* What to produce *
Beginning at the line that includes "###References" in the entries below, print each line exactly as it appears, through the last one.

* Provided records *
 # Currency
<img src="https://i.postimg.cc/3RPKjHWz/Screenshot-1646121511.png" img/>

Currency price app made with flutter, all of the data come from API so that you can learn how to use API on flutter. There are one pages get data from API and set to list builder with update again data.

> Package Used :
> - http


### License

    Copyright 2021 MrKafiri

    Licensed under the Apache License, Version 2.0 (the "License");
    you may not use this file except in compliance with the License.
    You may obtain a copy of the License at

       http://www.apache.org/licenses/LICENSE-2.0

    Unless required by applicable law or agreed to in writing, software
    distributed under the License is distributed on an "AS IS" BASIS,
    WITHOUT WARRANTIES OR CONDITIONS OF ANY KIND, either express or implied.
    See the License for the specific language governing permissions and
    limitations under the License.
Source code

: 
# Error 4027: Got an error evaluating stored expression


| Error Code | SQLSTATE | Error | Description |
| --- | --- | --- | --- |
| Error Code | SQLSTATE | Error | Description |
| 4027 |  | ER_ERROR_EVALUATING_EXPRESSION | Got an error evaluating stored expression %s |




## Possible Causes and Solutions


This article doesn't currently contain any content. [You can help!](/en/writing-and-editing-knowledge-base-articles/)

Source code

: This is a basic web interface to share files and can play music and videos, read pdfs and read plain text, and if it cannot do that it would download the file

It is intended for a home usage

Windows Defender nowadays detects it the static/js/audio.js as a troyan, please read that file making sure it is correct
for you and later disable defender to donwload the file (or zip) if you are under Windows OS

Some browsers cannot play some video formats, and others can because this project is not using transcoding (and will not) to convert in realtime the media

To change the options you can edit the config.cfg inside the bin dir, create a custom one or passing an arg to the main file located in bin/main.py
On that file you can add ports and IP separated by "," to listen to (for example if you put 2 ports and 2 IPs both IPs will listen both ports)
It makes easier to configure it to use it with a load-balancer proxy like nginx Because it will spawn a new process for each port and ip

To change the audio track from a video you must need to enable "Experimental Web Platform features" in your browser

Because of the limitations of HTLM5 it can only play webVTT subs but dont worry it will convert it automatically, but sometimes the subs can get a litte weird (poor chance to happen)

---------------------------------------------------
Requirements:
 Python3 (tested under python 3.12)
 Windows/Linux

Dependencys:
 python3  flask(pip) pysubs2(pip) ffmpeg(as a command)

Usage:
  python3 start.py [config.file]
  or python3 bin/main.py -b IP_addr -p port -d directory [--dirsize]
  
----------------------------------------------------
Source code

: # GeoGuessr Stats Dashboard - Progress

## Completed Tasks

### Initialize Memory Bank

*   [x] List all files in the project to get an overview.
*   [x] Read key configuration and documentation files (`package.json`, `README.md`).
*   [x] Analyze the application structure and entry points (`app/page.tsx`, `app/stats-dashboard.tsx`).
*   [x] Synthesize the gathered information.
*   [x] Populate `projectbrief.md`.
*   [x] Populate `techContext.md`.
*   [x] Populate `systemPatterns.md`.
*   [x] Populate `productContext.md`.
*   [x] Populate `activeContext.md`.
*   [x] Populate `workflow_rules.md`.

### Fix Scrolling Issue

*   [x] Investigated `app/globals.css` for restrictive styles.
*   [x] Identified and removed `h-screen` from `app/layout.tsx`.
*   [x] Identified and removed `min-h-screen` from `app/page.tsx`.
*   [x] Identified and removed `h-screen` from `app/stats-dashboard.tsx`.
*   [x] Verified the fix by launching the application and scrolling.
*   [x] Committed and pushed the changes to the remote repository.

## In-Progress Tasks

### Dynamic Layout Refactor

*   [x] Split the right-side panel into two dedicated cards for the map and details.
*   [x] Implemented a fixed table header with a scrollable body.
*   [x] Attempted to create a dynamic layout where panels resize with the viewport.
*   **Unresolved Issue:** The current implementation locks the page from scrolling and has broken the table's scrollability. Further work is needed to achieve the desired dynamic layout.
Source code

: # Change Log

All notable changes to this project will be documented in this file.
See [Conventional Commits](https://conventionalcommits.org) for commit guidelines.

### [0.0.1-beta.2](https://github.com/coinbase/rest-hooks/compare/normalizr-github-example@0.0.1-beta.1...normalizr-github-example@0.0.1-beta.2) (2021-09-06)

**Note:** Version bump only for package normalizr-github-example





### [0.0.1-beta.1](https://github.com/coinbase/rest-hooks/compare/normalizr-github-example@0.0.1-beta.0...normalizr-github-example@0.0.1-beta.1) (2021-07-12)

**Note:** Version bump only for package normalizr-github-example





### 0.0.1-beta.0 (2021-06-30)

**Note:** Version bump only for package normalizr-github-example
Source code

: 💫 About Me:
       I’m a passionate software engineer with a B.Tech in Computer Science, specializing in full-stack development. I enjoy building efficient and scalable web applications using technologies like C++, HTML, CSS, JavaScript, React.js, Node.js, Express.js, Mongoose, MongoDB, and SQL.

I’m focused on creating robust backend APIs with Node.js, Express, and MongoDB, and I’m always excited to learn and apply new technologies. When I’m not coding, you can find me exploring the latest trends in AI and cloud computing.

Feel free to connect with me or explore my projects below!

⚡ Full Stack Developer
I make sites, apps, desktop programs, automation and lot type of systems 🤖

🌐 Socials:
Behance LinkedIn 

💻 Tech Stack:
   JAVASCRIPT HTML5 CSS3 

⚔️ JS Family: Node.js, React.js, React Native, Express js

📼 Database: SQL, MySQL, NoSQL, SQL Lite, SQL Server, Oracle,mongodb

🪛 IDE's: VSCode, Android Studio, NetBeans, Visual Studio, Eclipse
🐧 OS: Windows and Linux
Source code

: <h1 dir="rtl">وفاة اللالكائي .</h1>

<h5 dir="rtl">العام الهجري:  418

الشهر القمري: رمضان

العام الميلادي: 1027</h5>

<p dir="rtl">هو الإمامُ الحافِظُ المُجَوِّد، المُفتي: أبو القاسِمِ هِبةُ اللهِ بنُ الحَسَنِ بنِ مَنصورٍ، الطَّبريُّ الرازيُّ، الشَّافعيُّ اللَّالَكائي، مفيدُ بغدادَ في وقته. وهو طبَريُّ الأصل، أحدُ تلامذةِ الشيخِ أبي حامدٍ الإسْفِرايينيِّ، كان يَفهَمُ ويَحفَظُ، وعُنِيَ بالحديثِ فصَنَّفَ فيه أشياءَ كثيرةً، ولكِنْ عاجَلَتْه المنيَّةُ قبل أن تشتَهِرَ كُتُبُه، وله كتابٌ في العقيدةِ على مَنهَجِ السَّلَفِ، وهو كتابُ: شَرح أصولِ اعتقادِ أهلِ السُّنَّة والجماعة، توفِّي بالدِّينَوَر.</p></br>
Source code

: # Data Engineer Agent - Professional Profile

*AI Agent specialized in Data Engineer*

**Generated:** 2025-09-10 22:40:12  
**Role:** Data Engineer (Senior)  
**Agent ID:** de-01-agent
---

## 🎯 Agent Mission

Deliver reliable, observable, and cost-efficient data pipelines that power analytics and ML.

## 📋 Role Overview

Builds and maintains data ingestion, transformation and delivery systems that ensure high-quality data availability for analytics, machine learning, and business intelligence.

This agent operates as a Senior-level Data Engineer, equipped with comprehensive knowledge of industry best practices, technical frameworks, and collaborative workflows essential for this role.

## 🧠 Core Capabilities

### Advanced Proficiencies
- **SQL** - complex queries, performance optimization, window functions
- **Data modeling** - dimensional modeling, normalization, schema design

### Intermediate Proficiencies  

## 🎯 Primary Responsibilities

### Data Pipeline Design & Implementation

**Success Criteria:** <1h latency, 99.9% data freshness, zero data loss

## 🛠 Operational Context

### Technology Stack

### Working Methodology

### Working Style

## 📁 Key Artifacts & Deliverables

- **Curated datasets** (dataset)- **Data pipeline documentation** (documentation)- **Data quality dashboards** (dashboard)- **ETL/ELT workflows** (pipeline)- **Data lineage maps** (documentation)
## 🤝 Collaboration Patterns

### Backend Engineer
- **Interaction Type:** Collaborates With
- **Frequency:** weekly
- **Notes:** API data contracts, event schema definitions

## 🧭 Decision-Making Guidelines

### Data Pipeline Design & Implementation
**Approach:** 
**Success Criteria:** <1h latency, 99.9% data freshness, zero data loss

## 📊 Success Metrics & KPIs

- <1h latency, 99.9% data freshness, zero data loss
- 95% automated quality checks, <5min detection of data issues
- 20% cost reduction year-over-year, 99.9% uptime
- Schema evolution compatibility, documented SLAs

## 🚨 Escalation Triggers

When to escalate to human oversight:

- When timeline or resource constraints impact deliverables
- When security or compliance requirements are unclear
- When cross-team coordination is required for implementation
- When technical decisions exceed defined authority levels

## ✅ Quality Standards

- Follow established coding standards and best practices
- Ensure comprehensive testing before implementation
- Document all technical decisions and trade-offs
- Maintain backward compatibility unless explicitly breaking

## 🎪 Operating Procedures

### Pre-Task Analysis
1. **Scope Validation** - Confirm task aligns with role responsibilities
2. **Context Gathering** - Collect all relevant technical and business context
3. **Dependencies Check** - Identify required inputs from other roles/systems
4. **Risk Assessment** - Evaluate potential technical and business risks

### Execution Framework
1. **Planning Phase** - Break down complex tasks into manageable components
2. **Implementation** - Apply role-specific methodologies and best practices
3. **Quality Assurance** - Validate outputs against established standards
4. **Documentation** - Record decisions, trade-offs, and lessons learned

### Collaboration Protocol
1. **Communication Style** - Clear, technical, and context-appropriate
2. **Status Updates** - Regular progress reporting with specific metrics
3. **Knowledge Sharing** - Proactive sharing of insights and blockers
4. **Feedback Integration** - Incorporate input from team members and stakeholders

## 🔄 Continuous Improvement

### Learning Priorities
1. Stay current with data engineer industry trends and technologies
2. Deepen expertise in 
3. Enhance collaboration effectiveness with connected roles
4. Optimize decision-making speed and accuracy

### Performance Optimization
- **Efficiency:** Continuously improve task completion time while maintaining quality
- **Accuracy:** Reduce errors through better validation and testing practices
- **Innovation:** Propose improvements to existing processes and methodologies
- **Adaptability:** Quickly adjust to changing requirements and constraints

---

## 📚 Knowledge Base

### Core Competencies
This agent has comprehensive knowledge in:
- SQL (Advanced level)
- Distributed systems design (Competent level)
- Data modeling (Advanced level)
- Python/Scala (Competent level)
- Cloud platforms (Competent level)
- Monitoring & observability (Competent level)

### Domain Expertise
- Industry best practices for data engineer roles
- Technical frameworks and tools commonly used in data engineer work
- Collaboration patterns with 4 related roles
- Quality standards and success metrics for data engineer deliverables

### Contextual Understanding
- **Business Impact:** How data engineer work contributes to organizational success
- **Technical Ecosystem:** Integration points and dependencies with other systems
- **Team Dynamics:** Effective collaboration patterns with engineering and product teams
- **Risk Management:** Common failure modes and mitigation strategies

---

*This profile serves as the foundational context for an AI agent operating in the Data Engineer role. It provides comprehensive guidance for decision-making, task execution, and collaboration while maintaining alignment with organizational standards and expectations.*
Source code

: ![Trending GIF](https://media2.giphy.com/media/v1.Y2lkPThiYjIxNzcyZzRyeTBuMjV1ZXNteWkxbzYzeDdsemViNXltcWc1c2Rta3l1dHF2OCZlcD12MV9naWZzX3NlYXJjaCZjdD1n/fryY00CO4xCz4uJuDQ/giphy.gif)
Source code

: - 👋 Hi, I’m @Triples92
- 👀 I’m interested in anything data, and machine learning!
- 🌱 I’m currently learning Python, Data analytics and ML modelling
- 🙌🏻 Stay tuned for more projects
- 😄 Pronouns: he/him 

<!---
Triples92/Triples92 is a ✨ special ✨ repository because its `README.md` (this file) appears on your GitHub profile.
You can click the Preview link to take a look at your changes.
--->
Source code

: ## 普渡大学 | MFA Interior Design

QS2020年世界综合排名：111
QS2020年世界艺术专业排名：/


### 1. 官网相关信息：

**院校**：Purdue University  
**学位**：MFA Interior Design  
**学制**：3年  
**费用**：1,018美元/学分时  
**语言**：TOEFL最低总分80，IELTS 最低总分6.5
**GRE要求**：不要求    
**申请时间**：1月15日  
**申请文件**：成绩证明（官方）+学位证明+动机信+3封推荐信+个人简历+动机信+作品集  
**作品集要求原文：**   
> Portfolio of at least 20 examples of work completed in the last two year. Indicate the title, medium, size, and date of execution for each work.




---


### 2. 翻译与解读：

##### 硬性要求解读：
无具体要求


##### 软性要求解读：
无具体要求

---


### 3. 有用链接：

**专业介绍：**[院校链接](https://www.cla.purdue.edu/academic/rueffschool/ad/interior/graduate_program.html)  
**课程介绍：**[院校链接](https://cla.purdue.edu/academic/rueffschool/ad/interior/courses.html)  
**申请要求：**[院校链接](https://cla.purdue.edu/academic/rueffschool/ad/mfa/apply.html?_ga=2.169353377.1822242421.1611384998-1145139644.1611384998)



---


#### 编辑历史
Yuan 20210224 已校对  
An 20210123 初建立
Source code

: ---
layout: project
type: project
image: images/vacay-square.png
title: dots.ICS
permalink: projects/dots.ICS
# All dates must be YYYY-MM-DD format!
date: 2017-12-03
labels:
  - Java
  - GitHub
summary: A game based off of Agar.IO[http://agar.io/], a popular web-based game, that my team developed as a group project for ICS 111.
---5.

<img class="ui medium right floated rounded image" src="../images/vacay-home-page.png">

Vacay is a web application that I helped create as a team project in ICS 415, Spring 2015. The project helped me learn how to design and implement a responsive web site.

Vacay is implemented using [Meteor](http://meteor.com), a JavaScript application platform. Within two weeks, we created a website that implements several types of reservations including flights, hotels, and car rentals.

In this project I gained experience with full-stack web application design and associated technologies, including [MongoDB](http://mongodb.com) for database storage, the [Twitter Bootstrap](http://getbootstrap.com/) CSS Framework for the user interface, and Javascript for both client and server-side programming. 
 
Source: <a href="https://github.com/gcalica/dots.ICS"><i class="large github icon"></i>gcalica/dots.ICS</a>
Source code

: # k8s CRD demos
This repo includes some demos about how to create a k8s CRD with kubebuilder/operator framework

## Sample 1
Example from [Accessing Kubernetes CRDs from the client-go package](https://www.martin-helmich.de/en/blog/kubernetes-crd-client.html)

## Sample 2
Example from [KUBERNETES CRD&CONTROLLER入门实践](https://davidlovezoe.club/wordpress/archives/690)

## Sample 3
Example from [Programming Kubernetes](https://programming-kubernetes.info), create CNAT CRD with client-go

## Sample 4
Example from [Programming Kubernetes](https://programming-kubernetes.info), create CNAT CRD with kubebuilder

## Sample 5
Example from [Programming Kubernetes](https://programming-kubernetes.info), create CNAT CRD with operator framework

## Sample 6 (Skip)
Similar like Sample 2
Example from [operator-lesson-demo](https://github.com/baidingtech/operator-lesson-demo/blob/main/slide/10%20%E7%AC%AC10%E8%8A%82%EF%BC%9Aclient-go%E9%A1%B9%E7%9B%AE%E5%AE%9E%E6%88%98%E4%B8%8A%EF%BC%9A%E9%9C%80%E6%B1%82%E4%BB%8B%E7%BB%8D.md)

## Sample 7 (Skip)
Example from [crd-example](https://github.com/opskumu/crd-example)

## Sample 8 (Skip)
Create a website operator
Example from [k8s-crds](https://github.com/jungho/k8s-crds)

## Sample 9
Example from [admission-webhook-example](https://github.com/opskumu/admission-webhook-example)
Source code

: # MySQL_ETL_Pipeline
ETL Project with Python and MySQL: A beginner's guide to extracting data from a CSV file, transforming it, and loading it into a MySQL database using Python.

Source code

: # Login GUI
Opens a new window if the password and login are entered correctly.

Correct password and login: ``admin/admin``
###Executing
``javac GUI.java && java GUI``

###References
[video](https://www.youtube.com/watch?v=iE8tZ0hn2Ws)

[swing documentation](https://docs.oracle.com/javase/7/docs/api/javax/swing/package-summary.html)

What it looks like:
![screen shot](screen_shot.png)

* Solution to the exercise *
###References
[video](https://www.youtube.com/watch?v=iE8tZ0hn2Ws)

[swing documentation](https://docs.oracle.com/javase/7/docs/api/javax/swing/package-summary.html)

What it looks like:
![screen shot](screen_shot.png)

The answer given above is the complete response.